- [Task description]: The answer is every line in the data below that contains the word "checked".

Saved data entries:
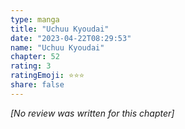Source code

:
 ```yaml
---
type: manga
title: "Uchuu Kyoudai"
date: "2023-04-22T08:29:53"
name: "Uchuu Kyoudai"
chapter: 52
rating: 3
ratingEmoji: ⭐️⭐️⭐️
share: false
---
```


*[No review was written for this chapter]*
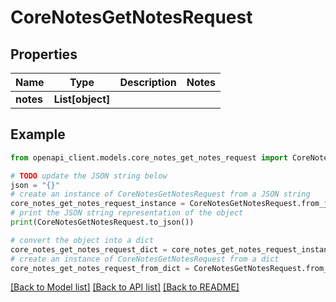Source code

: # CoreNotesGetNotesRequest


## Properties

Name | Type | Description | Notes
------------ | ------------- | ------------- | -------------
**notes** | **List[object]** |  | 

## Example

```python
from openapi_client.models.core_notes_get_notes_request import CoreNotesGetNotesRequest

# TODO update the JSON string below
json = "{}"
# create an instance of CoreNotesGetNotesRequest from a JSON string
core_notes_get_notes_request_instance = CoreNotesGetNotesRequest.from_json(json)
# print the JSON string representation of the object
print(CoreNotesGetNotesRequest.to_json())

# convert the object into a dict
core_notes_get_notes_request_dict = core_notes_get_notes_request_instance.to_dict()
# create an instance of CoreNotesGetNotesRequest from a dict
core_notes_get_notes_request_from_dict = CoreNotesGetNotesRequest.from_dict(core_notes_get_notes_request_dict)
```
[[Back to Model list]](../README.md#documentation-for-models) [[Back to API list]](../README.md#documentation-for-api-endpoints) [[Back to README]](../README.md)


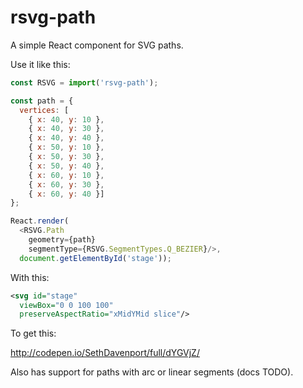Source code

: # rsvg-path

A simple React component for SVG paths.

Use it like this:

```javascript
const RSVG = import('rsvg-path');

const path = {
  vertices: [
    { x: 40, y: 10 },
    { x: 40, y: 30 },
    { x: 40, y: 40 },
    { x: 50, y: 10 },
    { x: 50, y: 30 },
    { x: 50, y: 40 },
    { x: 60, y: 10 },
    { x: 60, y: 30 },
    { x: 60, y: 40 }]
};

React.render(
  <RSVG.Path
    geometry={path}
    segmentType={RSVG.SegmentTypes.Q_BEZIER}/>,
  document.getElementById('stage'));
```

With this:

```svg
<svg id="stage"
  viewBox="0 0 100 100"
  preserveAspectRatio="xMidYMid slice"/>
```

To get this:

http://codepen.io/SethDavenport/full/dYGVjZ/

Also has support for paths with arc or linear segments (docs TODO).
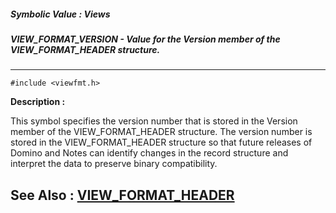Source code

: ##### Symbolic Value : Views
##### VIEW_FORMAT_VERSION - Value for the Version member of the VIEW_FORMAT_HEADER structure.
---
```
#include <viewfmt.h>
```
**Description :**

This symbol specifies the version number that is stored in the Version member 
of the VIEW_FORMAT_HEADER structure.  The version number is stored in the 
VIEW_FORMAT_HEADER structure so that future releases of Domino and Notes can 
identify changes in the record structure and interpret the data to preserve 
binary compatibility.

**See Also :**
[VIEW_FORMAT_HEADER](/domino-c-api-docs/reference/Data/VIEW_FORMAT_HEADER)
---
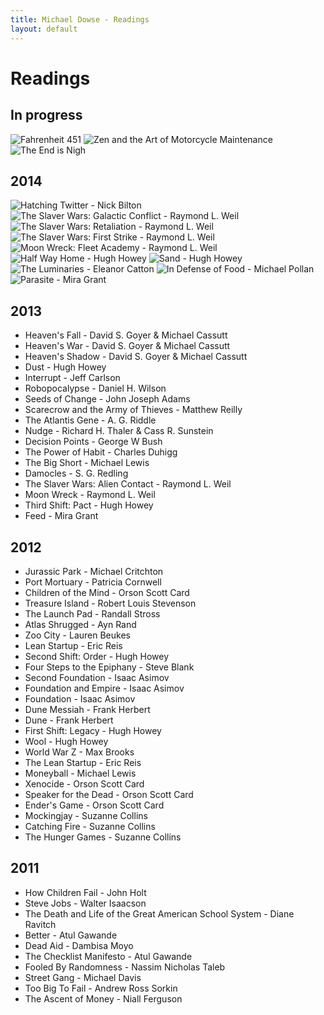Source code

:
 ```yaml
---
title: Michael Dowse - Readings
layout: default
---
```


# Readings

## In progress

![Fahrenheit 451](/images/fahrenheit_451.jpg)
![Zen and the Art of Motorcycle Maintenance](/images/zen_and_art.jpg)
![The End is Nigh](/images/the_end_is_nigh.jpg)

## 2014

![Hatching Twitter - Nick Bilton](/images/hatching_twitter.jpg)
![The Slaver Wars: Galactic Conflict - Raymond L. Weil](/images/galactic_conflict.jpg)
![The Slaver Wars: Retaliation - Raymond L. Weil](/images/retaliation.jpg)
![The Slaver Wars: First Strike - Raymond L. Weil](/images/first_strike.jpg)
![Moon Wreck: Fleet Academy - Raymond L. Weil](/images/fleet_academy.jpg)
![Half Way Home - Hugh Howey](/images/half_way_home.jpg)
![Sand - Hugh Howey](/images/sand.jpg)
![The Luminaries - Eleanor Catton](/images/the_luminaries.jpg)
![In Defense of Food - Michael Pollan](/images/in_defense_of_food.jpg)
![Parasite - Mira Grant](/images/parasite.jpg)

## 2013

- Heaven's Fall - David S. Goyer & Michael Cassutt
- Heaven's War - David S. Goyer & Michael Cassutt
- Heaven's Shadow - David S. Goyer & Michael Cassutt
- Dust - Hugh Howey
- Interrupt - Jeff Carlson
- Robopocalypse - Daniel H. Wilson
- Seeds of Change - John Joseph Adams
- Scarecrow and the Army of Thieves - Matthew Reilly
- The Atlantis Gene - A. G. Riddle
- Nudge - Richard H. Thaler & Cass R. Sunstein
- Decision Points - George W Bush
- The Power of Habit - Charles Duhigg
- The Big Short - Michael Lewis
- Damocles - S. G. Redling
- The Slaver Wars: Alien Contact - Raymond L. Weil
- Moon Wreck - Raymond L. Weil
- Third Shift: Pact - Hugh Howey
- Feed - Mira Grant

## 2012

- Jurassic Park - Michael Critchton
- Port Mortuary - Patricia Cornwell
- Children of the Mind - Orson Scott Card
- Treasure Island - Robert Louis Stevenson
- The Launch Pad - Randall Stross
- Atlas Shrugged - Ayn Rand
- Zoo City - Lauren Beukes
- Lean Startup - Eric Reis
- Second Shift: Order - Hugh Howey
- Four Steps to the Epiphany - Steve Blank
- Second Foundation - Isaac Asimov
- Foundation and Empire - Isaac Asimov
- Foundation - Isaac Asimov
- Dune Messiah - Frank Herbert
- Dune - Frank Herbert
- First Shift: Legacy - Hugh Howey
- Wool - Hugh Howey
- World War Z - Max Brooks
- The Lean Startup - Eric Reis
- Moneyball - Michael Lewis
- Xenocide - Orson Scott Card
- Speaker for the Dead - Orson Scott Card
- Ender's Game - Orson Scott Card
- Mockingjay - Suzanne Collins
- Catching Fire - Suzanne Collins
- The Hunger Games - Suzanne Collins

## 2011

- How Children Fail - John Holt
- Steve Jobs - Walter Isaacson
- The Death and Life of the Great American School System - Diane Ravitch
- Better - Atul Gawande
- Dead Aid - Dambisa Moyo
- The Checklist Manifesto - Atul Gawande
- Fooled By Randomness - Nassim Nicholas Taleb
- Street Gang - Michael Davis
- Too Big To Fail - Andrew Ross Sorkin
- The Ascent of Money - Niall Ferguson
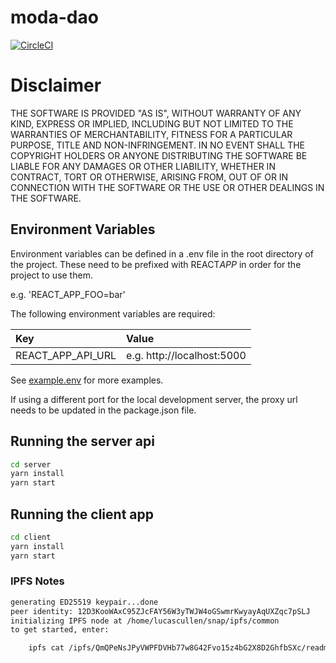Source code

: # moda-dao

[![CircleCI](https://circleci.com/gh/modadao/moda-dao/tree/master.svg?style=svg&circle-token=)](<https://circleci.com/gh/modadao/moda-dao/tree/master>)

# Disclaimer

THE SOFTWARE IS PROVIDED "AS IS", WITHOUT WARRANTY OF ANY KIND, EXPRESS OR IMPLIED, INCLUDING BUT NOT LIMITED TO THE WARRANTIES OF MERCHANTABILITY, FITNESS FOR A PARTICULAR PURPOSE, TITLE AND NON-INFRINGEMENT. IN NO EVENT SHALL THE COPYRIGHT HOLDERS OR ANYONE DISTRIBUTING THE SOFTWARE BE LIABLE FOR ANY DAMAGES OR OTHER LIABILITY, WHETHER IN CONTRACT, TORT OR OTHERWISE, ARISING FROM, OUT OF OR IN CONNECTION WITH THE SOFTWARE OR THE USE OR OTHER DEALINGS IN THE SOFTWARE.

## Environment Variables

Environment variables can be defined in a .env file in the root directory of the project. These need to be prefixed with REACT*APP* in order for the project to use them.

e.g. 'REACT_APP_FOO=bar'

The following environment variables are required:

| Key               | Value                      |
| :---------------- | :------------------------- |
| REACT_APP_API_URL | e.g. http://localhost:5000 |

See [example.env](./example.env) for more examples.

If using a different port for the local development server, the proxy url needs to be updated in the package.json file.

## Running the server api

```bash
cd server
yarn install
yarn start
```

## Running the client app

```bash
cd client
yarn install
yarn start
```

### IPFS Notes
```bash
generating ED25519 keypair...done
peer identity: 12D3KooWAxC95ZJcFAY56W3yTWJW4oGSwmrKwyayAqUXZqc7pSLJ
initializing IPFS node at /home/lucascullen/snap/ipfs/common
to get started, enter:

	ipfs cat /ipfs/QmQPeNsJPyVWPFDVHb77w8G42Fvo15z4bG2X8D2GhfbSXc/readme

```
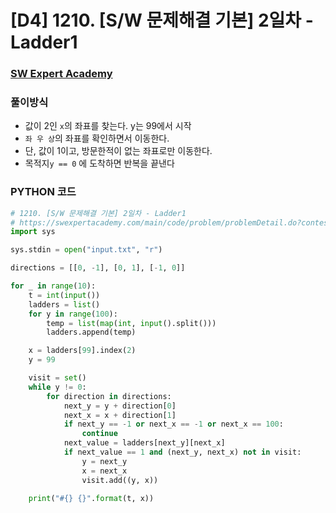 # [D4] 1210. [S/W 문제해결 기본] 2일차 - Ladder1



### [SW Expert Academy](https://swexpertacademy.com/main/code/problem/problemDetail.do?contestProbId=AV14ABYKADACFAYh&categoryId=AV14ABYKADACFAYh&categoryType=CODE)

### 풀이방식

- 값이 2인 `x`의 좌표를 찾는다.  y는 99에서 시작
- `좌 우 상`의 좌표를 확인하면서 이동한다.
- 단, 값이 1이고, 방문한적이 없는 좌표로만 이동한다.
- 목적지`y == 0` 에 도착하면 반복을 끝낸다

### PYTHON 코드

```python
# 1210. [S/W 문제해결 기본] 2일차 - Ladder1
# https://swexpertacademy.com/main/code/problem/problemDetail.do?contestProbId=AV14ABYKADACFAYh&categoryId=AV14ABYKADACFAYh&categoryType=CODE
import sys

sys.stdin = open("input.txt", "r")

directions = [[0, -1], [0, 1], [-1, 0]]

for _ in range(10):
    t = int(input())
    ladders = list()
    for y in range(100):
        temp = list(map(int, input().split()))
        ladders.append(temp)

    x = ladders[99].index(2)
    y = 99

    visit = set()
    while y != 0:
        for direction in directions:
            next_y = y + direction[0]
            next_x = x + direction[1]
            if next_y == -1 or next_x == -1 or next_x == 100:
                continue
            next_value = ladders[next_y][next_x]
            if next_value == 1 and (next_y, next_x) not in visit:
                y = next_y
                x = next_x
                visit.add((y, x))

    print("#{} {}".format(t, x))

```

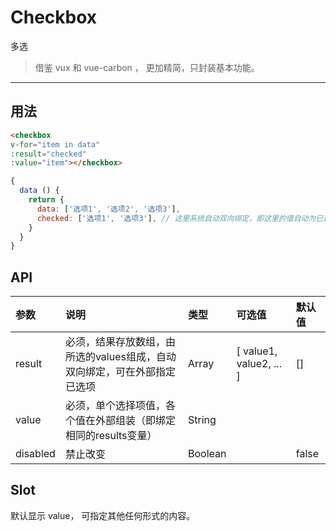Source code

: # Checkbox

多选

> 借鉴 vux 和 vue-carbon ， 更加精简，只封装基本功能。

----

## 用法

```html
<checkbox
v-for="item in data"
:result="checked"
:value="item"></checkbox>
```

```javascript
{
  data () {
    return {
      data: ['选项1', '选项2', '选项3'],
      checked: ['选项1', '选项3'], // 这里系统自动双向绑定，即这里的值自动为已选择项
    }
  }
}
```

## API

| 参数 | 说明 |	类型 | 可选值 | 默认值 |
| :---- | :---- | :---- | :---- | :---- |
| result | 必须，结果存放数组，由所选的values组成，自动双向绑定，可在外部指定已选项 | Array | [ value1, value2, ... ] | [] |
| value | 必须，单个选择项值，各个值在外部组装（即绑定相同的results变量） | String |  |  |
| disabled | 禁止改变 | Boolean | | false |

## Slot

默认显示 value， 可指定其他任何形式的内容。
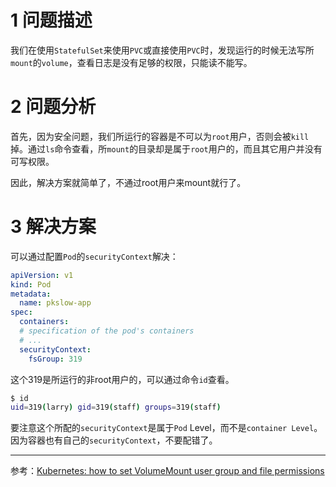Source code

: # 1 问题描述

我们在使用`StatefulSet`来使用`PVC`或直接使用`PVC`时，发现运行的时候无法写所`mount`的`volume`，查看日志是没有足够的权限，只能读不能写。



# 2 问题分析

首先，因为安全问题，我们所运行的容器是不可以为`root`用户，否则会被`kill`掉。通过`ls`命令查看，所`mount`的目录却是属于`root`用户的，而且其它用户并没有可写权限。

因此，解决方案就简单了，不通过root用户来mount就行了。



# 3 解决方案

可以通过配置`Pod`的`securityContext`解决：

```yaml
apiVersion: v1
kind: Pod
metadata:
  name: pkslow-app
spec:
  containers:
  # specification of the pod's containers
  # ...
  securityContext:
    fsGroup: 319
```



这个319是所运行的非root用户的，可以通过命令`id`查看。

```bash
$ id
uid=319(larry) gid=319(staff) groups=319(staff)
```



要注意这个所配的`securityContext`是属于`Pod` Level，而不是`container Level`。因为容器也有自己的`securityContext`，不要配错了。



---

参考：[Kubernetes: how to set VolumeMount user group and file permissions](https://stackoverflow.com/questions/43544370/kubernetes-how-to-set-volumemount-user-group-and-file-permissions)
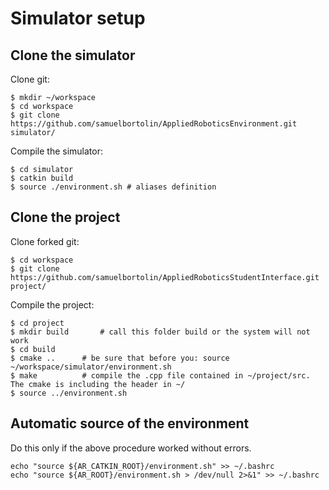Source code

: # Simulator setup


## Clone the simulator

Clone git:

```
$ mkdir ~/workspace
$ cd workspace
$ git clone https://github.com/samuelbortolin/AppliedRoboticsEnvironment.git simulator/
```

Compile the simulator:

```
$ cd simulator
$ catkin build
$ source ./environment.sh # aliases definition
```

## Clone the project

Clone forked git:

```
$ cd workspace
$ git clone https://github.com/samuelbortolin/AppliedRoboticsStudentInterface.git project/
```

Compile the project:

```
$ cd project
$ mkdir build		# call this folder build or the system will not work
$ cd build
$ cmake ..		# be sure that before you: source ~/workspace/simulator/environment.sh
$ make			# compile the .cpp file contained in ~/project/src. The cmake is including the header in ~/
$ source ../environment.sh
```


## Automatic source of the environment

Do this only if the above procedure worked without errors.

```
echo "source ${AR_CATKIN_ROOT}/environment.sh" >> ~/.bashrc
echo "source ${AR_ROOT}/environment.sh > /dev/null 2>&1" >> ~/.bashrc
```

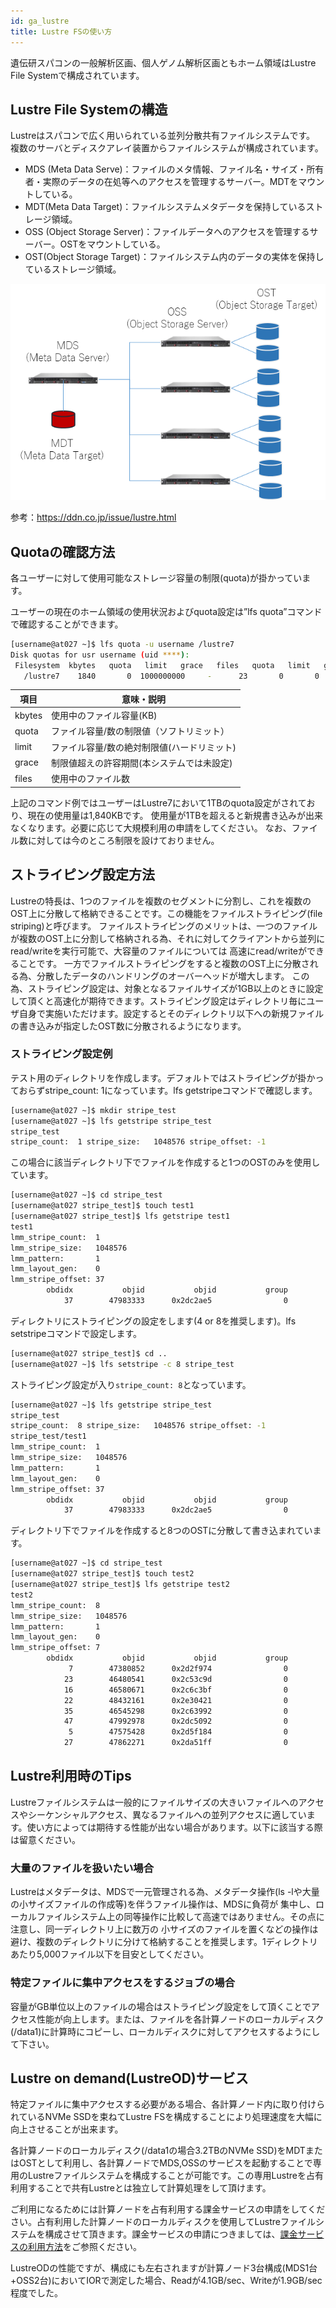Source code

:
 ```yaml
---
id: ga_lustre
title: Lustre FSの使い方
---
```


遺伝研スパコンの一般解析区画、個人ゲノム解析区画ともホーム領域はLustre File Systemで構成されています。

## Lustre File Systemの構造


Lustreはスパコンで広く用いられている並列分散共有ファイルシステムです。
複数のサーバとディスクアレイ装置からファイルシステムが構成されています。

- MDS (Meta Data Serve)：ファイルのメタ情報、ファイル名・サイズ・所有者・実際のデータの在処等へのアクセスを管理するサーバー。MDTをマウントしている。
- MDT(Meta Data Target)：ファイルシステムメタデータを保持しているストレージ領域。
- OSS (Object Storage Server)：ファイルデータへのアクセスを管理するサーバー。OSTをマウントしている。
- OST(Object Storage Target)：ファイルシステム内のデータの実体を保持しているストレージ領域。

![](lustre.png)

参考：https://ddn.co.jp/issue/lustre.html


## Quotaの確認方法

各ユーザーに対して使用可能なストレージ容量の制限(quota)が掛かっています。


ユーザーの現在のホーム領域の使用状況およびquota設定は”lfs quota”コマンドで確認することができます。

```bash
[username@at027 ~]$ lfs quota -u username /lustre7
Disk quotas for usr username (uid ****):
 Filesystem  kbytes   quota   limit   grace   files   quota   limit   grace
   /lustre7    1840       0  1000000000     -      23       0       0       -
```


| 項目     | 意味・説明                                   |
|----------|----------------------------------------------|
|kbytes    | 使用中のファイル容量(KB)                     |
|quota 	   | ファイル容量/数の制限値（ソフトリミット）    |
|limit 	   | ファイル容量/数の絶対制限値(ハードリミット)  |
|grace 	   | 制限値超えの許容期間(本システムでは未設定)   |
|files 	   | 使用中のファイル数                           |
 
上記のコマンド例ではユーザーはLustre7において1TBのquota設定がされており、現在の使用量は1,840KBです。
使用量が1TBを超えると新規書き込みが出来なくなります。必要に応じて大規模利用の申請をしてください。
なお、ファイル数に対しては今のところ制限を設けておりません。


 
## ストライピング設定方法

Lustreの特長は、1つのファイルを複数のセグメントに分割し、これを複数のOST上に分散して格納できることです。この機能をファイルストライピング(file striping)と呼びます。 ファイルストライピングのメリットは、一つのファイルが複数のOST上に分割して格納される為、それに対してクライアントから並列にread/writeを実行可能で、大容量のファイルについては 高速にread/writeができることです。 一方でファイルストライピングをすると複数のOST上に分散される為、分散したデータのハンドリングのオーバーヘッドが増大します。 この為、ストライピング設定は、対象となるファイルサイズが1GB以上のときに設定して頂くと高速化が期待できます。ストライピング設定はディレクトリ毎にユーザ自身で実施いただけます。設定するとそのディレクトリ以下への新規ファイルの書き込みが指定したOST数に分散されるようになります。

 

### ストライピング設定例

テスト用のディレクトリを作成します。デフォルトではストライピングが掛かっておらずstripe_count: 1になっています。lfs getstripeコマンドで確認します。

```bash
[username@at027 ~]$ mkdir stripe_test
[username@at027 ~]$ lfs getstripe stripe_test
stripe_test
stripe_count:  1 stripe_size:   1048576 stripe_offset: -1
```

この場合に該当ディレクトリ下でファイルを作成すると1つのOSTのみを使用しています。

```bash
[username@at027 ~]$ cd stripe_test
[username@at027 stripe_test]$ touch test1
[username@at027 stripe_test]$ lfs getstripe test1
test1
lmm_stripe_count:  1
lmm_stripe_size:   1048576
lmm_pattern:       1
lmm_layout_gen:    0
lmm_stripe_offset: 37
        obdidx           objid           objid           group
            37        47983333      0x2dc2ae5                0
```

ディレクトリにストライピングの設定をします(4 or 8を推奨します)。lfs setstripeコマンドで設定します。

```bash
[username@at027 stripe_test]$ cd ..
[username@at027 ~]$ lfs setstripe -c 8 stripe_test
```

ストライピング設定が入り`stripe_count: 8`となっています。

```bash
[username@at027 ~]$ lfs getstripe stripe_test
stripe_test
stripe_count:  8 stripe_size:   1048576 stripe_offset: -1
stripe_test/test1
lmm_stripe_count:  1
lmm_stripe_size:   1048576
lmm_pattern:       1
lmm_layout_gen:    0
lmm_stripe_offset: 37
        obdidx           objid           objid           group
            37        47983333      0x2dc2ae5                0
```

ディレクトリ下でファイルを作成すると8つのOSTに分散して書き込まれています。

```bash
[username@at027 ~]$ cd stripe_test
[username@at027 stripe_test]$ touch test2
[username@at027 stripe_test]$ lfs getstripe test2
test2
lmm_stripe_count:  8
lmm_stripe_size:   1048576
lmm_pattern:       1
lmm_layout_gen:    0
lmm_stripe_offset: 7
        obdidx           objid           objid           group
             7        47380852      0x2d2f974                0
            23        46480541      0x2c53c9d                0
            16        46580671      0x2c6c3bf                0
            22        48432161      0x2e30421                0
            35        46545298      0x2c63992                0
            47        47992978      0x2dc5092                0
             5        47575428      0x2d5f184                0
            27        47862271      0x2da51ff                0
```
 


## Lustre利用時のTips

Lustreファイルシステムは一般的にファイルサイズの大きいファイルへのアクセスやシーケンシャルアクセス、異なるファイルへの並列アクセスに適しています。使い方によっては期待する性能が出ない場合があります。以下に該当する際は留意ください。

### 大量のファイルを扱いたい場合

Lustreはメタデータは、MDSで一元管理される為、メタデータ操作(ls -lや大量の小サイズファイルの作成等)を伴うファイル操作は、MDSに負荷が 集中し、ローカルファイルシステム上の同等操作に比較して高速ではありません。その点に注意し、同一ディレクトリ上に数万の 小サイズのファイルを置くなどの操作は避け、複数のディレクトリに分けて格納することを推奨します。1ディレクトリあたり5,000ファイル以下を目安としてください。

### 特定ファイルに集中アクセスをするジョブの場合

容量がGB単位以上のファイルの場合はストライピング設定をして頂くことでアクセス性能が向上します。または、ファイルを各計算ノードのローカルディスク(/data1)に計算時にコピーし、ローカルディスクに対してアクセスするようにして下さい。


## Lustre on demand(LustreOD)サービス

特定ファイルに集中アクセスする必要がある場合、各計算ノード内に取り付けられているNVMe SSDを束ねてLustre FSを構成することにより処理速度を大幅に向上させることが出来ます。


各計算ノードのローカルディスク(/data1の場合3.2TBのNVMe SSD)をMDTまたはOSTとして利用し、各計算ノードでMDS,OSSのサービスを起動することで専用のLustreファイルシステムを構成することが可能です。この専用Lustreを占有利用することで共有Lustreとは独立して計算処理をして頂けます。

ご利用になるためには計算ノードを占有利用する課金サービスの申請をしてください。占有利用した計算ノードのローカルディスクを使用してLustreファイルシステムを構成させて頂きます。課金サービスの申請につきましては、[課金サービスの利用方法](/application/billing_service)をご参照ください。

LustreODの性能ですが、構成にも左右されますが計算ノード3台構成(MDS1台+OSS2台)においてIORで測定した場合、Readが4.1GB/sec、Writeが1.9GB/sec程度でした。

- [Result of the exercise]:
:result="checked"
      checked: ['选项1', '选项3'], // 这里系统自动双向绑定，即这里的值自动为已选择项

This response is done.